DIRECTIONS FOR THIS TASK
Transcribe only the lines between the first line of the records and the line containing "所以对于林浩出轨这件事，我想速战速决，我不想也没精力在这种无聊的事情上浪费时间。", inclusive, exactly as written.

EXERCISE DATA
=== Begin Enclosure ===

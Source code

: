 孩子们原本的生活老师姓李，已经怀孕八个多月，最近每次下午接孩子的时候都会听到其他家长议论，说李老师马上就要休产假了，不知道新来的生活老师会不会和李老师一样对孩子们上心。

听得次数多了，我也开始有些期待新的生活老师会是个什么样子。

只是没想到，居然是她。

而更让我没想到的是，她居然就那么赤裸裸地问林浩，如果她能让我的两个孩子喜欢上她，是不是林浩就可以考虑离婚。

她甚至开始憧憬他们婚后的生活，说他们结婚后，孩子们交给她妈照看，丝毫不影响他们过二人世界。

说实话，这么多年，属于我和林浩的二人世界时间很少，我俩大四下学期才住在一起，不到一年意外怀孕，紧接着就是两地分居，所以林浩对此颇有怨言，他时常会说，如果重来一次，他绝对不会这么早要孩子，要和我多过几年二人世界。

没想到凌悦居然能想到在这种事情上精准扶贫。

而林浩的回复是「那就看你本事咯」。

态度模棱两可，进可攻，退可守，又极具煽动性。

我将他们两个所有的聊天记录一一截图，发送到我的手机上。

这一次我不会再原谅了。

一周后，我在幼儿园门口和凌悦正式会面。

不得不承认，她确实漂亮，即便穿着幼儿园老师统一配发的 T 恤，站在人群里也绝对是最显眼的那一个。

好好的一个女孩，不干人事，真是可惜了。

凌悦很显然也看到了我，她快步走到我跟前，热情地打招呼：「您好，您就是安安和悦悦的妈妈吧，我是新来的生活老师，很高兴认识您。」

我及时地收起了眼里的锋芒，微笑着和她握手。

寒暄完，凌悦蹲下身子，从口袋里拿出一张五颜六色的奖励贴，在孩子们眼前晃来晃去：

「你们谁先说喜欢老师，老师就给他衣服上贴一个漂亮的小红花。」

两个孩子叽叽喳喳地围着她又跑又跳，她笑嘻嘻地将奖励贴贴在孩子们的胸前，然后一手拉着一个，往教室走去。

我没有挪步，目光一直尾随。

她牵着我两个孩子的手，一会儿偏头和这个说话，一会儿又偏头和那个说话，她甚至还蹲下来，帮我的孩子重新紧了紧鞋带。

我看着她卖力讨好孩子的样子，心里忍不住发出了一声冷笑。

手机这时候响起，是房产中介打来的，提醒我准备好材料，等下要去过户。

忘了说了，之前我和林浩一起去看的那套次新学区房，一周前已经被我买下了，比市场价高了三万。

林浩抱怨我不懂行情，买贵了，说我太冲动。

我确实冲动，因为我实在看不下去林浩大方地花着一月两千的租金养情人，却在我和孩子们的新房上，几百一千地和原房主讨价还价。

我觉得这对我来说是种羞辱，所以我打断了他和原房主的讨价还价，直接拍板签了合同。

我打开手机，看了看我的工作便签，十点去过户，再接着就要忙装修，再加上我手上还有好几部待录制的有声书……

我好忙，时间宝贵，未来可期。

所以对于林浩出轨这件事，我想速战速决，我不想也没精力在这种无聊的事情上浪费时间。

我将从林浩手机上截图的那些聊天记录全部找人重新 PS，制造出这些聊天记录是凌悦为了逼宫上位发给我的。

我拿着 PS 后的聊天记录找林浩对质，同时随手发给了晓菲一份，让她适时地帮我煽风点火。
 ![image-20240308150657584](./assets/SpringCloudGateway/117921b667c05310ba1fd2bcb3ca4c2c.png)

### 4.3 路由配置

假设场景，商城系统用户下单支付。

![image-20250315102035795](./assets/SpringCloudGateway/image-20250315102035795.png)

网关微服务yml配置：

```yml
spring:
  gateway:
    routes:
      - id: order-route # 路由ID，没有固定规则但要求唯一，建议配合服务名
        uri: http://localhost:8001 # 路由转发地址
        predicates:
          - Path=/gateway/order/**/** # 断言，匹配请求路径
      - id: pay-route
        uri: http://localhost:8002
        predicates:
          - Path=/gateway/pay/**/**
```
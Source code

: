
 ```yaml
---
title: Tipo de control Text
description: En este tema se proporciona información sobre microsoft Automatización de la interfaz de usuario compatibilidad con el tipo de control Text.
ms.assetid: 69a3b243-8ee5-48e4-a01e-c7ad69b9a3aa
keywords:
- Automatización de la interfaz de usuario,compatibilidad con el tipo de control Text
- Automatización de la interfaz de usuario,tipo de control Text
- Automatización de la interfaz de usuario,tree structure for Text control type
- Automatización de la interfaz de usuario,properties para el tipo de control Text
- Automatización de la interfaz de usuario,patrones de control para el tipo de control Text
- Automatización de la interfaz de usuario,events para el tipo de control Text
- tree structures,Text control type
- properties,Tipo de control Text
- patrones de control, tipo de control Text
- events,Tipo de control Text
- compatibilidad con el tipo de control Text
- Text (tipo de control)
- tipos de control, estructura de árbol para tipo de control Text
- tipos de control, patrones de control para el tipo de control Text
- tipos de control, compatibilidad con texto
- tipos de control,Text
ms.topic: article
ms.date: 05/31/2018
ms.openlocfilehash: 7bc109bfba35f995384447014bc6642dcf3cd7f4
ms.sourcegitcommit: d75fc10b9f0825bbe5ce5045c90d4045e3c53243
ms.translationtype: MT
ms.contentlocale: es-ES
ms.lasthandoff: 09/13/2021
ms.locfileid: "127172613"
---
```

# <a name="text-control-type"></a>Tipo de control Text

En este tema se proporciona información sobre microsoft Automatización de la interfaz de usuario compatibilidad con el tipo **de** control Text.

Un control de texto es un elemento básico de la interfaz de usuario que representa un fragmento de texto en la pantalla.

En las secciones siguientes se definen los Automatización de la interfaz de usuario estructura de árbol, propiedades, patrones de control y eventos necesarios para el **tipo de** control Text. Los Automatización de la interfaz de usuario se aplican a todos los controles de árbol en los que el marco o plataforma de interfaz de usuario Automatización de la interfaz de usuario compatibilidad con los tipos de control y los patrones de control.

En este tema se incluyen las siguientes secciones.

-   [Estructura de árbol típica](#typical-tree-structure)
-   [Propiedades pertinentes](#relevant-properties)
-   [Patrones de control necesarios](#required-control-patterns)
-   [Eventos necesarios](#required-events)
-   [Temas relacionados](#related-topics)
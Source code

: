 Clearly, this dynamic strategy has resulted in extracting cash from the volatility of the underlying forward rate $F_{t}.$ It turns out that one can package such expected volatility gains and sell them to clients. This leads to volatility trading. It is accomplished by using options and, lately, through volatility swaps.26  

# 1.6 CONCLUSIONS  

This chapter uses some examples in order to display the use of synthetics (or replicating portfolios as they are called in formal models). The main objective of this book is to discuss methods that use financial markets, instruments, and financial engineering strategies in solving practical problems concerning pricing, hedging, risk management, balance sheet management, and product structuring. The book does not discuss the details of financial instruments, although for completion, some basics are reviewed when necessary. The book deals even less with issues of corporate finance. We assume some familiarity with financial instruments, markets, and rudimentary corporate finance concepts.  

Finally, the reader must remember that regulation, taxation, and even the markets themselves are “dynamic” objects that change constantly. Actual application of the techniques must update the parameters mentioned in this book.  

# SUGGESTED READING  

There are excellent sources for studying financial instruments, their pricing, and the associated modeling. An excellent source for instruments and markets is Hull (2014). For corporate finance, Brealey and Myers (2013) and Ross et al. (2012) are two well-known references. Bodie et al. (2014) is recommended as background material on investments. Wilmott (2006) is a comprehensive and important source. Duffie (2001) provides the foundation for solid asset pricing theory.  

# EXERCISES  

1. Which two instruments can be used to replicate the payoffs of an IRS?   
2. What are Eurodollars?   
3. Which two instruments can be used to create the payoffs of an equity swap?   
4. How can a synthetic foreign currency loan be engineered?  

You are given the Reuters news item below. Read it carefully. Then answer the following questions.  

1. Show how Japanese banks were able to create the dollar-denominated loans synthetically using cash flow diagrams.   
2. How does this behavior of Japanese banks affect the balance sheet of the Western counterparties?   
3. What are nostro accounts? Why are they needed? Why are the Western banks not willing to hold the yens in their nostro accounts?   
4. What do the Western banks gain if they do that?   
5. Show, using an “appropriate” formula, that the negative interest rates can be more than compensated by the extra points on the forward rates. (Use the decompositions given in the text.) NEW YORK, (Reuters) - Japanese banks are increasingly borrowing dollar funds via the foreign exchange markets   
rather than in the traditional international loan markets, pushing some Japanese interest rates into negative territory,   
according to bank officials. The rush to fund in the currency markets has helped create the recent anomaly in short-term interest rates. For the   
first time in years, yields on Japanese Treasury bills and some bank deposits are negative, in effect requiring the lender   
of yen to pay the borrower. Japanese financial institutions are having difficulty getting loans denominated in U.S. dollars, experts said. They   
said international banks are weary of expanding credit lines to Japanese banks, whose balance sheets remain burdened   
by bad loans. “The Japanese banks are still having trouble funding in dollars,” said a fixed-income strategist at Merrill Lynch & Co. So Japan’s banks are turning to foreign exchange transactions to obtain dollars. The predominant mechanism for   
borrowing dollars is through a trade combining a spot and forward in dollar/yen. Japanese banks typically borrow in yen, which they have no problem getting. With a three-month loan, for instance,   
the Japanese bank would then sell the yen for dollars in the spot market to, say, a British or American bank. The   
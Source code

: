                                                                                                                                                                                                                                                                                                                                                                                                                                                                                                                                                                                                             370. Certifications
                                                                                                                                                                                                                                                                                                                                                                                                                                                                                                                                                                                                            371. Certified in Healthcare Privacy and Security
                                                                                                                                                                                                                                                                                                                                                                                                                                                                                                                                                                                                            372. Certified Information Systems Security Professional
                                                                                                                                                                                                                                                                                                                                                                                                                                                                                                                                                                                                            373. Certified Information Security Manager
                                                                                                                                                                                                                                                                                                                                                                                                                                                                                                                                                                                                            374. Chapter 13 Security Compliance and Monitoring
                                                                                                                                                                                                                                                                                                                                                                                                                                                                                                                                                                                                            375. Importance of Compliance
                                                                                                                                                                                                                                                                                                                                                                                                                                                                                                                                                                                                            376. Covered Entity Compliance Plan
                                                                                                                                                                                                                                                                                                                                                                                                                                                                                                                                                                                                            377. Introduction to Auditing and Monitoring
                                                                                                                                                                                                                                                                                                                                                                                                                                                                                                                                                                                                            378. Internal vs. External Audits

=== End Enclosure ===

ANSWER SPACE
Source code

: 孩子们原本的生活老师姓李，已经怀孕八个多月，最近每次下午接孩子的时候都会听到其他家长议论，说李老师马上就要休产假了，不知道新来的生活老师会不会和李老师一样对孩子们上心。

听得次数多了，我也开始有些期待新的生活老师会是个什么样子。

只是没想到，居然是她。

而更让我没想到的是，她居然就那么赤裸裸地问林浩，如果她能让我的两个孩子喜欢上她，是不是林浩就可以考虑离婚。

她甚至开始憧憬他们婚后的生活，说他们结婚后，孩子们交给她妈照看，丝毫不影响他们过二人世界。

说实话，这么多年，属于我和林浩的二人世界时间很少，我俩大四下学期才住在一起，不到一年意外怀孕，紧接着就是两地分居，所以林浩对此颇有怨言，他时常会说，如果重来一次，他绝对不会这么早要孩子，要和我多过几年二人世界。

没想到凌悦居然能想到在这种事情上精准扶贫。

而林浩的回复是「那就看你本事咯」。

态度模棱两可，进可攻，退可守，又极具煽动性。

我将他们两个所有的聊天记录一一截图，发送到我的手机上。

这一次我不会再原谅了。

一周后，我在幼儿园门口和凌悦正式会面。

不得不承认，她确实漂亮，即便穿着幼儿园老师统一配发的 T 恤，站在人群里也绝对是最显眼的那一个。

好好的一个女孩，不干人事，真是可惜了。

凌悦很显然也看到了我，她快步走到我跟前，热情地打招呼：「您好，您就是安安和悦悦的妈妈吧，我是新来的生活老师，很高兴认识您。」

我及时地收起了眼里的锋芒，微笑着和她握手。

寒暄完，凌悦蹲下身子，从口袋里拿出一张五颜六色的奖励贴，在孩子们眼前晃来晃去：

「你们谁先说喜欢老师，老师就给他衣服上贴一个漂亮的小红花。」

两个孩子叽叽喳喳地围着她又跑又跳，她笑嘻嘻地将奖励贴贴在孩子们的胸前，然后一手拉着一个，往教室走去。

我没有挪步，目光一直尾随。

她牵着我两个孩子的手，一会儿偏头和这个说话，一会儿又偏头和那个说话，她甚至还蹲下来，帮我的孩子重新紧了紧鞋带。

我看着她卖力讨好孩子的样子，心里忍不住发出了一声冷笑。

手机这时候响起，是房产中介打来的，提醒我准备好材料，等下要去过户。

忘了说了，之前我和林浩一起去看的那套次新学区房，一周前已经被我买下了，比市场价高了三万。

林浩抱怨我不懂行情，买贵了，说我太冲动。

我确实冲动，因为我实在看不下去林浩大方地花着一月两千的租金养情人，却在我和孩子们的新房上，几百一千地和原房主讨价还价。

我觉得这对我来说是种羞辱，所以我打断了他和原房主的讨价还价，直接拍板签了合同。

我打开手机，看了看我的工作便签，十点去过户，再接着就要忙装修，再加上我手上还有好几部待录制的有声书……

我好忙，时间宝贵，未来可期。

所以对于林浩出轨这件事，我想速战速决，我不想也没精力在这种无聊的事情上浪费时间。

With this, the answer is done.